Excerpted records Start Marker

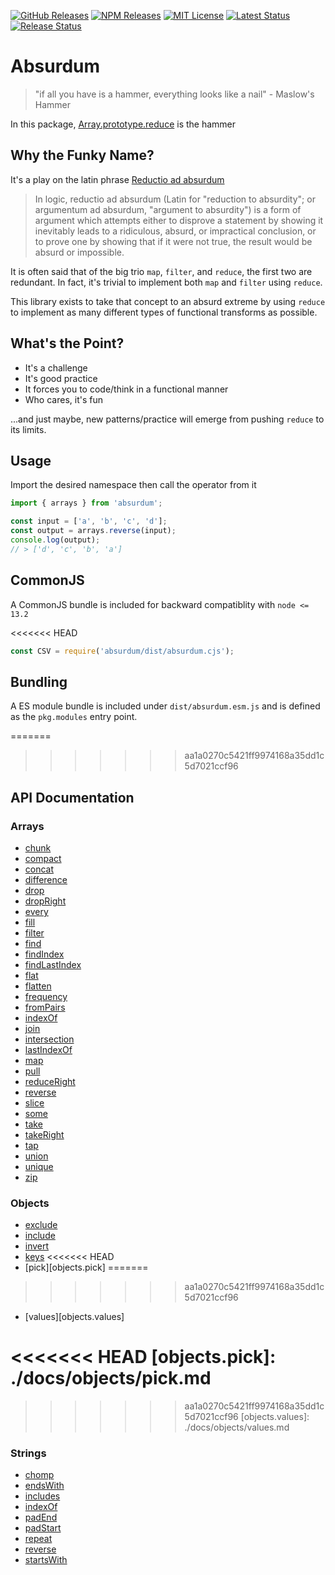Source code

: [![GitHub Releases](https://img.shields.io/github/release/vanillaes/absurdum.svg)](https://github.com/vanillaes/absurdum/releases)
[![NPM Releases](https://img.shields.io/npm/v/absurdum.svg)](https://www.npmjs.com/package/absurdum)
[![MIT License](https://img.shields.io/badge/license-MIT-blue.svg)](https://raw.githubusercontent.com/vanillaes/absurdum/master/LICENSE)
[![Latest Status](https://github.com/vanillaes/absurdum/workflows/Latest/badge.svg)](https://github.com/vanillaes/absurdum/actions)
[![Release Status](https://github.com/vanillaes/absurdum/workflows/Release/badge.svg)](https://github.com/vanillaes/absurdum/actions)

# Absurdum

> "if all you have is a hammer, everything looks like a nail" - Maslow's Hammer

In this package, [Array.prototype.reduce][] is the hammer

## Why the Funky Name?

It's a play on the latin phrase [Reductio ad absurdum][wikipedia]

> In logic, reductio ad absurdum (Latin for "reduction to absurdity"; or argumentum ad absurdum, "argument to absurdity") is a form of argument which attempts either to disprove a statement by showing it inevitably leads to a ridiculous, absurd, or impractical conclusion, or to prove one by showing that if it were not true, the result would be absurd or impossible.

It is often said that of the big trio `map`, `filter`, and `reduce`, the first two are redundant. In fact, it's trivial to implement both `map` and `filter` using `reduce`.

This library exists to take that concept to an absurd extreme by using `reduce` to implement as many different types of functional transforms as possible.

## What's the Point?

- It's a challenge
- It's good practice
- It forces you to code/think in a functional manner
- Who cares, it's fun

...and just maybe, new patterns/practice will emerge from pushing `reduce` to its limits.

## Usage

Import the desired namespace then call the operator from it

```javascript
import { arrays } from 'absurdum';

const input = ['a', 'b', 'c', 'd'];
const output = arrays.reverse(input);
console.log(output);
// > ['d', 'c', 'b', 'a']
```

## CommonJS

A CommonJS bundle is included for backward compatiblity with `node <= 13.2`

<<<<<<< HEAD
```javascript
const CSV = require('absurdum/dist/absurdum.cjs');
```

## Bundling

A ES module bundle is included under `dist/absurdum.esm.js` and is defined as the `pkg.modules` entry point.


=======
>>>>>>> aa1a0270c5421ff9974168a35dd1c5d7021ccf96
## API Documentation

### Arrays

- [chunk][arrays.chunk]
- [compact][arrays.compact]
- [concat][arrays.concat]
- [difference][arrays.difference]
- [drop][arrays.drop]
- [dropRight][arrays.dropRight]
- [every][arrays.every]
- [fill][arrays.fill]
- [filter][arrays.filter]
- [find][arrays.find]
- [findIndex][arrays.findIndex]
- [findLastIndex][arrays.findLastIndex]
- [flat][arrays.flat]
- [flatten][arrays.flatten]
- [frequency][arrays.frequency]
- [fromPairs][arrays.fromPairs]
- [indexOf][arrays.indexOf]
- [join][arrays.join]
- [intersection][arrays.intersection]
- [lastIndexOf][arrays.lastIndexOf]
- [map][arrays.map]
- [pull][arrays.pull]
- [reduceRight][arrays.reduceRight]
- [reverse][arrays.reverse]
- [slice][arrays.slice]
- [some][arrays.some]
- [take][arrays.take]
- [takeRight][arrays.takeRight]
- [tap][arrays.tap]
- [union][arrays.union]
- [unique][arrays.unique]
- [zip][arrays.zip]

[arrays.chunk]: ./docs/arrays/chunk.md
[arrays.compact]: ./docs/arrays/compact.md
[arrays.concat]: ./docs/arrays/concat.md
[arrays.difference]: ./docs/arrays/difference.md
[arrays.drop]: ./docs/arrays/drop.md
[arrays.dropRight]: ./docs/arrays/dropRight.md
[arrays.every]: ./docs/arrays/every.md
[arrays.fill]: ./docs/arrays/fill.md
[arrays.filter]: ./docs/arrays/filter.md
[arrays.find]: ./docs/arrays/find.md
[arrays.findIndex]: ./docs/arrays/findIndex.md
[arrays.findLastIndex]: ./docs/arrays/findLastIndex.md
[arrays.flat]: ./docs/arrays/flat.md
[arrays.flatten]: ./docs/arrays/flatten.md
[arrays.frequency]: ./docs/arrays/frequency.md
[arrays.fromPairs]: ./docs/arrays/fromPairs.md
[arrays.indexOf]: ./docs/arrays/indexOf.md
[arrays.join]: ./docs/arrays/join.md
[arrays.intersection]: ./docs/arrays/intersection.md
[arrays.lastIndexOf]: ./docs/arrays/lastIndexOf.md
[arrays.map]: ./docs/arrays/map.md
[arrays.pull]: ./docs/arrays/pull.md
[arrays.reduceRight]: ./docs/arrays/reduceRight.md
[arrays.reverse]: ./docs/arrays/reverse.md
[arrays.slice]: ./docs/arrays/slice.md
[arrays.some]: ./docs/arrays/some.md
[arrays.tap]: ./docs/arrays/tap.md
[arrays.take]: ./docs/arrays/take.md
[arrays.takeRight]: ./docs/arrays/takeRight.md
[arrays.union]: ./docs/arrays/union.md
[arrays.unique]: ./docs/arrays/unique.md
[arrays.zip]: ./docs/arrays/zip.md

### Objects

- [exclude][objects.exclude]
- [include][objects.include]
- [invert][objects.invert]
- [keys][objects.keys]
<<<<<<< HEAD
- [pick][objects.pick]
=======
>>>>>>> aa1a0270c5421ff9974168a35dd1c5d7021ccf96
- [values][objects.values]

[objects.exclude]: ./docs/objects/exclude.md
[objects.include]: ./docs/objects/include.md
[objects.invert]: ./docs/objects/invert.md
[objects.keys]: ./docs/objects/keys.md
<<<<<<< HEAD
[objects.pick]: ./docs/objects/pick.md
=======
>>>>>>> aa1a0270c5421ff9974168a35dd1c5d7021ccf96
[objects.values]: ./docs/objects/values.md

### Strings

- [chomp][strings.chomp]
- [endsWith][strings.endswith]
- [includes][strings.includes]
- [indexOf][strings.indexOf]
- [padEnd][strings.padEnd]
- [padStart][strings.padStart]
- [repeat][strings.repeat]
- [reverse][strings.reverse]
- [startsWith][strings.startswith]

[strings.chomp]: ./docs/strings/chomp.md
[strings.endswith]: ./docs/strings/endsWith.md
[strings.includes]: ./docs/strings/includes.md
[strings.indexOf]: ./docs/strings/indexOf.md
[strings.padEnd]: ./docs/strings/padEnd.md
[strings.padStart]: ./docs/strings/padStart.md
[strings.repeat]: ./docs/strings/repeat.md
[strings.reverse]: ./docs/strings/reverse.md
[strings.startswith]: ./docs/strings/startsWith.md

<!-- ### Elements -->

[Array.prototype.reduce]: https://developer.mozilla.org/en-US/docs/Web/JavaScript/Reference/Global_Objects/Array/reduce
[wikipedia]: https://en.wikipedia.org/wiki/Reductio_ad_absurdum
[operator]: https://github.com/evanplaice/absurdum/issues/new?title=Operator([operator])&template=OPERATOR_TEMPLATE.md&labels=enhancement,operator
[type]: https://github.com/evanplaice/absurdum/issues/new?title=Type([typ])&template=TYPE_TEMPLATE.md&labels=enhancement,type
[feature-workflow]:https://www.atlassian.com/git/tutorials/comparing-workflows/feature-branch-workflow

Excerpted records End Marker

## Task goal:
From the entries, report every line in which the string "filter" occurs.

## Solved problem:
It is often said that of the big trio `map`, `filter`, and `reduce`, the first two are redundant. In fact, it's trivial to implement both `map` and `filter` using `reduce`.
- [filter][arrays.filter]
[arrays.filter]: ./docs/arrays/filter.md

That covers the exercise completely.